■ Listed records:

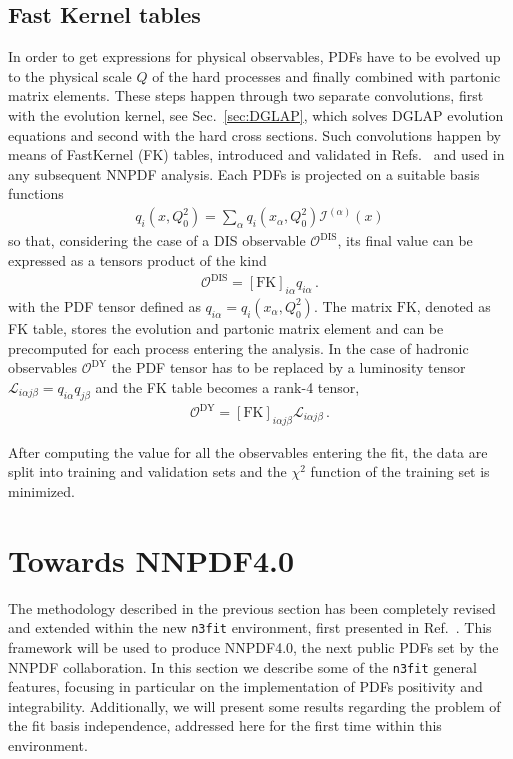 \subsection{Fast Kernel tables}
\label{sec:FK_nnpdf}
In order to get expressions for physical observables, PDFs have to be
evolved up to the physical scale $Q$ of the hard processes and finally 
combined with partonic matrix elements. These steps happen through two separate convolutions, first with
the evolution kernel, see Sec.~\ref{sec:DGLAP}, which solves DGLAP evolution equations and second with the hard cross sections.
Such convolutions happen by means of FastKernel (FK) tables, introduced and validated in Refs.~\cite{Ball:2010de,Bertone:2016lga}
and used in any subsequent NNPDF analysis.
Each PDFs is projected on a suitable basis functions
\begin{align}
    \label{eq:pdf_interpolation_basis}
    q_i\left(x,Q_0^2\right) = \sum_{\alpha}q_i\left(x_{\alpha},Q_0^2\right)\mathcal{I}^{(\alpha)}\left(x\right) 
\end{align}
so that, considering the case of a DIS observable $\mathcal{O}^{\text{DIS}}$, its final value 
can be expressed as a tensors product of the kind  
\begin{align}
    \label{eq:DIS_obs}
    \mathcal{O}^{\text{DIS}} = \left[\text{FK}\right]_{i\alpha}q_{i\alpha}\,.
\end{align}
with the PDF tensor defined as $q_{i\alpha} = q_i\left(x_{\alpha},Q_0^2\right)$.
The matrix $\text{FK}$, denoted as FK table, stores the evolution and partonic matrix element 
and can be precomputed for each process entering the analysis.
In the case of hadronic observables $\mathcal{O}^{\text{DY}}$ 
the PDF tensor has to be replaced by a luminosity tensor $\mathcal{L}_{i\alpha j\beta} = q_{i\alpha}q_{j\beta}$ 
and the FK table becomes a rank-4 tensor,
\begin{align}
    \label{eq:DY_obs}
    \mathcal{O}^{\text{DY}} = \left[\text{FK}\right]_{i\alpha j\beta}\mathcal{L}_{i\alpha j\beta}\,.
\end{align}

%
After computing the value for all the observables entering the fit, the data are split into training and 
validation sets and the $\chi^2$ function of the training set is minimized.



\section{Towards NNPDF4.0}
\label{sec:n3fit}
The methodology described in the previous section has been completely revised and extended within the new
{\tt n3fit} environment, first presented in Ref.~\cite{Carrazza:2019mzf}.
This framework will be used to produce NNPDF4.0, the next public PDFs set by the NNPDF collaboration.
In this section we describe some of the {\tt n3fit} general features, focusing in particular
on the implementation of PDFs positivity and integrability. 
Additionally, we will present some results regarding the problem of the fit basis independence,
addressed here for the first time within this environment.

■ Problem to solve:
In the records, which lines mention the word "used"? Copy those lines.

■ Reply to the exercise:
and used in any subsequent NNPDF analysis.
This framework will be used to produce NNPDF4.0, the next public PDFs set by the NNPDF collaboration.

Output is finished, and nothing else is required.